While the Federal Communications Commission is already putting the wireless industry under the microscope, the U.S. General Accountability Office (GAO) says the FCC needs to improve its oversight of wireless phone service.
A GAO survey of 1,143 adult wireless phone users shows about 84 percent of them are very or somewhat satisfied with their wireless phone service. That part of the study, released yesterday, pleased CTIA.
“In this fiercely competitive industry, our members work very hard for each customer to provide them with the best products and services,” CTIA President and CEO Steve Largent said.
The GAO estimates 86 percent to 89 percent of wireless phone users are satisfied with their coverage when using their phones at home, work or in a vehicle. But the GAO estimates that 19 percent of wireless users wanted to switch carriers during the survey period – in 2008 and early 2009 – but did not do so. About 42 percent of the users didn’t switch because of early termination fees (ETFs), which are increasingly coming under government scrutiny.
Last week, the FCC sent a letter to Verizon Wireless seeking answers to its ETF policy changes and seeking rationale for increasing the fee for an “advanced device.” Verizon was given until close of business on Dec. 17 to respond.
In response to the GAO report, Chris Riley, policy counsel at the consumer rights group Free Press, said it confirms that carriers are using inflated early termination fees to lock millions into long-term contracts. “Consumers are being forced to pay huge fees that the phone companies just can't justify. Public interest groups, consumers, Congress, and now the GAO have all expressed concern with these fees,” he said. “The FCC must act and put a stop to this anti-consumer practice that threatens innovation and competition in the mobile marketplace.”
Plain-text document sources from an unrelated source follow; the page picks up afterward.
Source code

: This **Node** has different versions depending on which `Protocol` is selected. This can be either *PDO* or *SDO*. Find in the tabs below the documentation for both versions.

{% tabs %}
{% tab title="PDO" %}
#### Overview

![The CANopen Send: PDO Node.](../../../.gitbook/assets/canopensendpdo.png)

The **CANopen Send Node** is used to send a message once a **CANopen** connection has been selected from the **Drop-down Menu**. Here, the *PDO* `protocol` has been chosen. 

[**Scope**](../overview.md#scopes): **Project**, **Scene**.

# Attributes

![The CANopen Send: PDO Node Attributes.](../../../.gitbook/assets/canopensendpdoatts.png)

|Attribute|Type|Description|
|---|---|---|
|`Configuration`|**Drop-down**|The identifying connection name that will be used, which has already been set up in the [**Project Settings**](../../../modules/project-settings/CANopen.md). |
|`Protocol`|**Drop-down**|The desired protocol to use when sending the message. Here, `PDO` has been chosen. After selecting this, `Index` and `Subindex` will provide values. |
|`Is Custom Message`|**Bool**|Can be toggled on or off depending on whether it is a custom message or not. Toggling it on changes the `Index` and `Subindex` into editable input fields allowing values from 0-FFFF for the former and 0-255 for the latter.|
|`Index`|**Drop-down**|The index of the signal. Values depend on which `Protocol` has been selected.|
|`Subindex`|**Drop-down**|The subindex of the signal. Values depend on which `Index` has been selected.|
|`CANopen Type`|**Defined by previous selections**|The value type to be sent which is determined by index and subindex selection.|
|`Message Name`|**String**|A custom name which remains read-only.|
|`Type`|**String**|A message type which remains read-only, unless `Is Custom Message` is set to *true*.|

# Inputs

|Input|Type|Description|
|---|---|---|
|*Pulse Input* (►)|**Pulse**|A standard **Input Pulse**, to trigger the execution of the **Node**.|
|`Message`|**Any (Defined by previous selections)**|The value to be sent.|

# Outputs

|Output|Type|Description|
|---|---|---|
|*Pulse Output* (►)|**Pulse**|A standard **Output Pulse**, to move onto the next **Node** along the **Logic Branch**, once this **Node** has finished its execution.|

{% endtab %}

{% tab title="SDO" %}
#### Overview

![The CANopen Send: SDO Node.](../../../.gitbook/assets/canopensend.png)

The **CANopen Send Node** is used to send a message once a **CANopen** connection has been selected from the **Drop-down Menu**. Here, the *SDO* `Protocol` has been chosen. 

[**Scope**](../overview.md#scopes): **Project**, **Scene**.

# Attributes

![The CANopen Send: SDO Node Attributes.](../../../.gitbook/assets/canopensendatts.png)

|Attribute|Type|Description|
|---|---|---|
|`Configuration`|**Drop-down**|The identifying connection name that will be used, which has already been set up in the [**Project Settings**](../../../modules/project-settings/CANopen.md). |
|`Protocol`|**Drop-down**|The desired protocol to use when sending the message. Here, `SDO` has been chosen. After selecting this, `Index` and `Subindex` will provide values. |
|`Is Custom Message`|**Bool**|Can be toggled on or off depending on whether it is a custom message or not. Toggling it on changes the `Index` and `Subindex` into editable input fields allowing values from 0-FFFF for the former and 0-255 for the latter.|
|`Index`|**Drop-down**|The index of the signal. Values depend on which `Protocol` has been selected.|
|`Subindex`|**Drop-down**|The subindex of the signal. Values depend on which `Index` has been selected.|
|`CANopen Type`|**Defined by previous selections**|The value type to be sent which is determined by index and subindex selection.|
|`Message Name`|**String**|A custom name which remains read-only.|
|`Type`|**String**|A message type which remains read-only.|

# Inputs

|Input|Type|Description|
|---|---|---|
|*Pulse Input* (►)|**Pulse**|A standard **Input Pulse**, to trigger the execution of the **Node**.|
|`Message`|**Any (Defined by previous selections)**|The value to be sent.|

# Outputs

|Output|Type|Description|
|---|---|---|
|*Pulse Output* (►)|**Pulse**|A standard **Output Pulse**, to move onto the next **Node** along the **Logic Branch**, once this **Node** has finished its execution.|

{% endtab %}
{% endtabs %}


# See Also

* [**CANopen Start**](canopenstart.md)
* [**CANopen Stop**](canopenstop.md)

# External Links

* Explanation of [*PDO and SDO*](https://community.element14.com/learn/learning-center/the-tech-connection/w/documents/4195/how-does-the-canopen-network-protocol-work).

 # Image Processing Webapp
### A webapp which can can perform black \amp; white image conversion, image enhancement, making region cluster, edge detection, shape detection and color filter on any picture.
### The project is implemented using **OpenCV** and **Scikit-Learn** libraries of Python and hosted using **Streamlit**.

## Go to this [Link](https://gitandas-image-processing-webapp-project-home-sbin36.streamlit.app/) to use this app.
Last month, reports surfaced that Verizon Wireless was doubling its ETF from $175 to $350 for pricier advanced devices, prompting Sen. Amy Klobuchar (D-Minn.) to introduce the Cell Phone Early Termination Fee, Transparency and Fairness Act.
Largent said CTIA understands there may be some confusion over early termination fees. “There are many choices available for consumers,” he said, including options that do not have any ETF, such as unsubsidized handsets without a contract and a prepaid plan that has no contract – options that 20 percent of American wireless consumers now choose.
The 71-page GAO report also encourages more interaction between the FCC and state agencies. State commissions surveyed indicated that communication with the FCC about wireless phone service oversight is infrequent. As such, the “FCC is missing opportunities to partner with state agencies in providing effective oversight and to share information on wireless phone service consumer concerns,” the report says.
According to the GAO survey, most wireless consumers with problems would not complain to the FCC, and many don’t know where they could take their complaints.
“Lacking in-depth analysis of its consumer complaints, FCC may not be aware of emerging trends in consumer problems, if specific rules are being violated, or if additional rules are needed to protect consumers,” the GAO says.
The FCC was given a chance to comment on the report, and it said the Commission has begun work to address many of the concerns raised in the report.
The GAO study was done at the request of Rep. Edward Markey (D-Mass.), a member of the House Energy and Commerce Subcommittee on Communications, Technology and the Internet and a longtime proponent of net neutrality.